Britu turned and went in through the front doors and Swale had to hurry to keep up.
“Nothing shall come of it, Clansman!” Britu cried, repeating Swale's words from the spring before. “Now we have a pregnant Saxon! Owain's father shall be furious with us!”
But he was far more concerned about what his own parents would say than his uncle.
“This was an unforeseen event, Britu,” Swale replied. “But it was my decision and so I shall take any blame.”
Britu doubted that his mother and father would consider that. They blamed him for everything under the sun. This was just one more thing for them to be angry with him about.

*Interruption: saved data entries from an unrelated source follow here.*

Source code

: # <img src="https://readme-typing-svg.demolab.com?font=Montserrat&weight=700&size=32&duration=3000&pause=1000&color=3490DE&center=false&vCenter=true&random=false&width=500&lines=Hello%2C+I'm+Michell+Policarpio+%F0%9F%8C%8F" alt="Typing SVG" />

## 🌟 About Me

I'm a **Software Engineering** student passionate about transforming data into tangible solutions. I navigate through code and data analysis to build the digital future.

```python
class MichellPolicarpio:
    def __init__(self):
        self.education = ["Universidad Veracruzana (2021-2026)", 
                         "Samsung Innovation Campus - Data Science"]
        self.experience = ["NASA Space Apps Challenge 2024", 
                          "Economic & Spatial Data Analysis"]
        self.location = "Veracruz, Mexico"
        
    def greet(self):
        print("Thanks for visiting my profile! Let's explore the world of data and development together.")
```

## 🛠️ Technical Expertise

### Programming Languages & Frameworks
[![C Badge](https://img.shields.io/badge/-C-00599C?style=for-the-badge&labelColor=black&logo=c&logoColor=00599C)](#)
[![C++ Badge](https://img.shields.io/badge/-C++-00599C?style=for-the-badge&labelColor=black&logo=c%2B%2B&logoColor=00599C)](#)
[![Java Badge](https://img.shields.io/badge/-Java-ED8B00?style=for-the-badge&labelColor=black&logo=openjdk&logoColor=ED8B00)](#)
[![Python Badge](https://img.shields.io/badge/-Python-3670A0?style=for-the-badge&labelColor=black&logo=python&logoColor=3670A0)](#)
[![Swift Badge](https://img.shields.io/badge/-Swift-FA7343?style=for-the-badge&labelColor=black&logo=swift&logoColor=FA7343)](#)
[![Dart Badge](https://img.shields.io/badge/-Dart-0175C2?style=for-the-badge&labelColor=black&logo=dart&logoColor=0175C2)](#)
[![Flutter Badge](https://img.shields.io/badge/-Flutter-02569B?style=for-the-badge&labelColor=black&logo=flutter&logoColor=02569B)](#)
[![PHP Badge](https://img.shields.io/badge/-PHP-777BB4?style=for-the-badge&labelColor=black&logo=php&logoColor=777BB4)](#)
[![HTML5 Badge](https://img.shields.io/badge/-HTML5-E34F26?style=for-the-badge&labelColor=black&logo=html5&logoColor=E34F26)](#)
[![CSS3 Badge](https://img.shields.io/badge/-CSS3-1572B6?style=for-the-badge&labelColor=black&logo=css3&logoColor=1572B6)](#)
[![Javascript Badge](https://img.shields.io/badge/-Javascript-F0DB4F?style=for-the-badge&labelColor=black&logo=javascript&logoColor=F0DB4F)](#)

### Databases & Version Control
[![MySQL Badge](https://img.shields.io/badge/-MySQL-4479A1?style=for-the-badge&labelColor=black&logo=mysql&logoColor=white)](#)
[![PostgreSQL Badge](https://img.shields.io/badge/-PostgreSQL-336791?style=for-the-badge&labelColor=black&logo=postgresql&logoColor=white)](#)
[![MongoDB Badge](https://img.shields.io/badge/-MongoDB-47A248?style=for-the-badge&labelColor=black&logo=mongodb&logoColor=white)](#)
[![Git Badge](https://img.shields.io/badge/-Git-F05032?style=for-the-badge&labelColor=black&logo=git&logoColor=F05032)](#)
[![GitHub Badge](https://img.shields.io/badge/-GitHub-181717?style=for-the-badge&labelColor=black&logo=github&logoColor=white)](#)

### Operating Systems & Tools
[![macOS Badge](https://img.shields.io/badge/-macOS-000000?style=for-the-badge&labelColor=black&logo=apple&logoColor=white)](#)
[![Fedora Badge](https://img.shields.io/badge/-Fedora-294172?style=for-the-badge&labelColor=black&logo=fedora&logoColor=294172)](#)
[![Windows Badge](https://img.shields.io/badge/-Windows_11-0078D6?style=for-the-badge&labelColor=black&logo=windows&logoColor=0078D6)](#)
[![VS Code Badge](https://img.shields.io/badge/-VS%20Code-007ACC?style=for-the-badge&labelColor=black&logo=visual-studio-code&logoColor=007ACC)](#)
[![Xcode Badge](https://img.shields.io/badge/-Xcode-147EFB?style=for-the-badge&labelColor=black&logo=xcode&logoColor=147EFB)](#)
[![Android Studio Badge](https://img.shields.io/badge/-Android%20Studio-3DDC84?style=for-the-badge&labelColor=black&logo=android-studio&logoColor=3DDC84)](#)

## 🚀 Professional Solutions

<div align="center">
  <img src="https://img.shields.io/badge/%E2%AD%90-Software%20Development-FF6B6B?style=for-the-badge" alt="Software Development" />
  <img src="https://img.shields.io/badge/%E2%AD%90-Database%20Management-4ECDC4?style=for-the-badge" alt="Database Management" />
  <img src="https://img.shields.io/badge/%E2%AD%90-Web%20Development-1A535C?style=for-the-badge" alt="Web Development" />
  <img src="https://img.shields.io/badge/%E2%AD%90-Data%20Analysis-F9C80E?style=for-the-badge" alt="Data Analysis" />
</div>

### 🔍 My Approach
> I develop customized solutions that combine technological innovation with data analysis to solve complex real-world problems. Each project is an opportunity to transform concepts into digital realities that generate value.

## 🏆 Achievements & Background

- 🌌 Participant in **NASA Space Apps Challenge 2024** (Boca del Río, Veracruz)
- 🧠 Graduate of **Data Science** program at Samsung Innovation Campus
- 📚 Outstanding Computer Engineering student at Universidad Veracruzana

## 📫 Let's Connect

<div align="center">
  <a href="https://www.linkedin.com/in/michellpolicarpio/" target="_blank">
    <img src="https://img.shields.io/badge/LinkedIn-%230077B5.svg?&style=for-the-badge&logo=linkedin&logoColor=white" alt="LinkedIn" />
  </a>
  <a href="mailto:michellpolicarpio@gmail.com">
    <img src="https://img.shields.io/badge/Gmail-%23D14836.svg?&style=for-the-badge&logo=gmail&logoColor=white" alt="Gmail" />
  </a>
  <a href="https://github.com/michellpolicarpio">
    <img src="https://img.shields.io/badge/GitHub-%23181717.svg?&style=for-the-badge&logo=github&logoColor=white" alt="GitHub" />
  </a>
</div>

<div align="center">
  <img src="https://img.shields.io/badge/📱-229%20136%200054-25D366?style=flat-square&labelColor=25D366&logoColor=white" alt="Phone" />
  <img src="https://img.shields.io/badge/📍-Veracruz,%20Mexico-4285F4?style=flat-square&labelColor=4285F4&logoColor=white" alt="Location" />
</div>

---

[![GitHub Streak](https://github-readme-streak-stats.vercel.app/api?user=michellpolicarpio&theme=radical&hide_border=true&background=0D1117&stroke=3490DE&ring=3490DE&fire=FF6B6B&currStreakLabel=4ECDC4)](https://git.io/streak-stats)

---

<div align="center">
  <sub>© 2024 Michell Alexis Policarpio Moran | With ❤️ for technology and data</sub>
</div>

“I have Owain's journal with me,” Swale continued. “I shall write a letter to King Irael at once and give him the journal when he arrives, as I am sure he shall come.”
“And my father and mother?” Britu asked, bitterly. “What do I say to them?”
“Nothing at all,” Swale replied, his own distress filling his voice. “As I said, it was my choice. I shall tell them myself.”
“Then I shall ride to Anlofton in the morning and be sure of her identity,” Britu said, hoping that his parents' wrath would be cooled in his absence. “What was her name?”
“Leola daughter of Hobern.”
Britu was surprised that Swale should remember and not have to look at the journal entry to be certain.
“Very well. Leola then,” he said. “What a strange name. There cannot be too many of those around.”
Swale went to find Britu's parents, and Britu sank into a convenient chair.
He had known something would happen all along, had been sure of it, and now his mother and father would be enraged. Perhaps Swale would receive the start of it, but Britu knew that his parents would eventually direct their wrath on him, whatever Swale said.
The sunrise brought Britu, Prince Iestyn, and over twenty knights into the tiny village of Anlof. They stopped by one grass covered hut and inquired after Leola.
“I'm looking for a pregnant woman who claims to be the wife of a Britannae prince,” Britu said in Brythonic, and Prince Iestyn repeated it in Saxon.